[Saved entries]
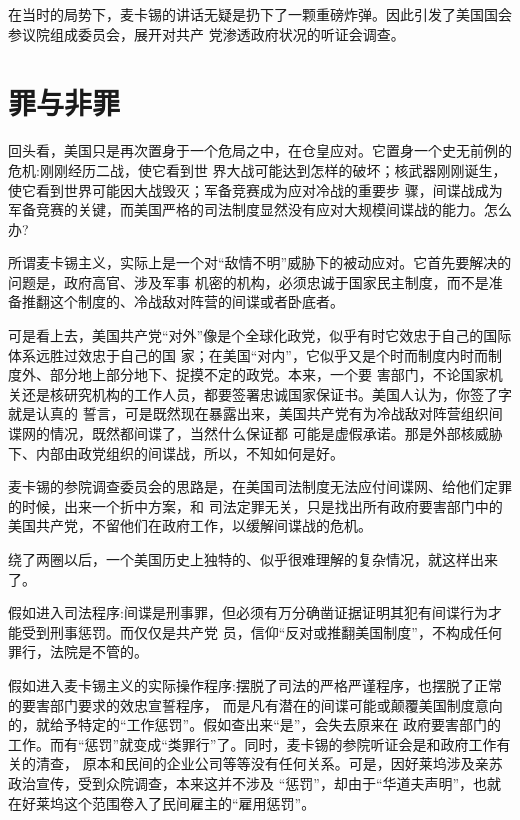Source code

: \documentclass[10pt]{article}
\begin{document}
{在当时的局势下，麦卡锡的讲话无疑是扔下了一颗重磅炸弹。因此引发了美国国会参议院组成委员会，展开对共产
党渗透政府状况的听证会调查。


\pagebreak
\section{罪与非罪}

回头看，美国只是再次置身于一个危局之中，在仓皇应对。它置身一个史无前例的危机:刚刚经历二战，使它看到世
界大战可能达到怎样的破坏；核武器刚刚诞生，使它看到世界可能因大战毁灭；军备竞赛成为应对冷战的重要步
骤，间谍战成为军备竞赛的关键，而美国严格的司法制度显然没有应对大规模间谍战的能力。怎么办?

所谓麦卡锡主义，实际上是一个对``敌情不明''威胁下的被动应对。它首先要解决的问题是，政府高官、涉及军事
机密的机构，必须忠诚于国家民主制度，而不是准备推翻这个制度的、冷战敌对阵营的间谍或者卧底者。

可是看上去，美国共产党``对外''像是个全球化政党，似乎有时它效忠于自己的国际体系远胜过效忠于自己的国
家；在美国``对内''，它似乎又是个时而制度内时而制度外、部分地上部分地下、捉摸不定的政党。本来，一个要
害部门，不论国家机关还是核研究机构的工作人员，都要签署忠诚国家保证书。美国人认为，你签了字就是认真的
誓言，可是既然现在暴露出来，美国共产党有为冷战敌对阵营组织间谍网的情况，既然都间谍了，当然什么保证都
可能是虚假承诺。那是外部核威胁下、内部由政党组织的间谍战，所以，不知如何是好。

麦卡锡的参院调查委员会的思路是，在美国司法制度无法应付间谍网、给他们定罪的时候，出来一个折中方案，和
司法定罪无关，只是找出所有政府要害部门中的美国共产党，不留他们在政府工作，以缓解间谍战的危机。

绕了两圈以后，一个美国历史上独特的、似乎很难理解的复杂情况，就这样出来了。

假如进入司法程序:间谍是刑事罪，但必须有万分确凿证据证明其犯有间谍行为才能受到刑事惩罚。而仅仅是共产党
员，信仰``反对或推翻美国制度''，不构成任何罪行，法院是不管的。

假如进入麦卡锡主义的实际操作程序:摆脱了司法的严格严谨程序，也摆脱了正常的要害部门要求的效忠宣誓程序，
而是凡有潜在的间谍可能或颠覆美国制度意向的，就给予特定的``工作惩罚''。假如查出来``是''，会失去原来在
政府要害部门的工作。而有``惩罚''就变成``类罪行''了。同时，麦卡锡的参院听证会是和政府工作有关的清查，
原本和民间的企业公司等等没有任何关系。可是，因好莱坞涉及亲苏政治宣传，受到众院调查，本来这并不涉及
``惩罚''，却由于``华道夫声明''，也就在好莱坞这个范围卷入了民间雇主的``雇用惩罚''。

}
\end{document}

DESCRIPTION OF THE TASK> Reproduce exactly what appears from the line containing "党渗透政府状况的听证会调查。" down to the final line of the data.

TASK ANSWER>
党渗透政府状况的听证会调查。


\pagebreak
\section{罪与非罪}

回头看，美国只是再次置身于一个危局之中，在仓皇应对。它置身一个史无前例的危机:刚刚经历二战，使它看到世
界大战可能达到怎样的破坏；核武器刚刚诞生，使它看到世界可能因大战毁灭；军备竞赛成为应对冷战的重要步
骤，间谍战成为军备竞赛的关键，而美国严格的司法制度显然没有应对大规模间谍战的能力。怎么办?

所谓麦卡锡主义，实际上是一个对``敌情不明''威胁下的被动应对。它首先要解决的问题是，政府高官、涉及军事
机密的机构，必须忠诚于国家民主制度，而不是准备推翻这个制度的、冷战敌对阵营的间谍或者卧底者。

可是看上去，美国共产党``对外''像是个全球化政党，似乎有时它效忠于自己的国际体系远胜过效忠于自己的国
家；在美国``对内''，它似乎又是个时而制度内时而制度外、部分地上部分地下、捉摸不定的政党。本来，一个要
害部门，不论国家机关还是核研究机构的工作人员，都要签署忠诚国家保证书。美国人认为，你签了字就是认真的
誓言，可是既然现在暴露出来，美国共产党有为冷战敌对阵营组织间谍网的情况，既然都间谍了，当然什么保证都
可能是虚假承诺。那是外部核威胁下、内部由政党组织的间谍战，所以，不知如何是好。

麦卡锡的参院调查委员会的思路是，在美国司法制度无法应付间谍网、给他们定罪的时候，出来一个折中方案，和
司法定罪无关，只是找出所有政府要害部门中的美国共产党，不留他们在政府工作，以缓解间谍战的危机。

绕了两圈以后，一个美国历史上独特的、似乎很难理解的复杂情况，就这样出来了。

假如进入司法程序:间谍是刑事罪，但必须有万分确凿证据证明其犯有间谍行为才能受到刑事惩罚。而仅仅是共产党
员，信仰``反对或推翻美国制度''，不构成任何罪行，法院是不管的。

假如进入麦卡锡主义的实际操作程序:摆脱了司法的严格严谨程序，也摆脱了正常的要害部门要求的效忠宣誓程序，
而是凡有潜在的间谍可能或颠覆美国制度意向的，就给予特定的``工作惩罚''。假如查出来``是''，会失去原来在
政府要害部门的工作。而有``惩罚''就变成``类罪行''了。同时，麦卡锡的参院听证会是和政府工作有关的清查，
原本和民间的企业公司等等没有任何关系。可是，因好莱坞涉及亲苏政治宣传，受到众院调查，本来这并不涉及
``惩罚''，却由于``华道夫声明''，也就在好莱坞这个范围卷入了民间雇主的``雇用惩罚''。

}
\end{document}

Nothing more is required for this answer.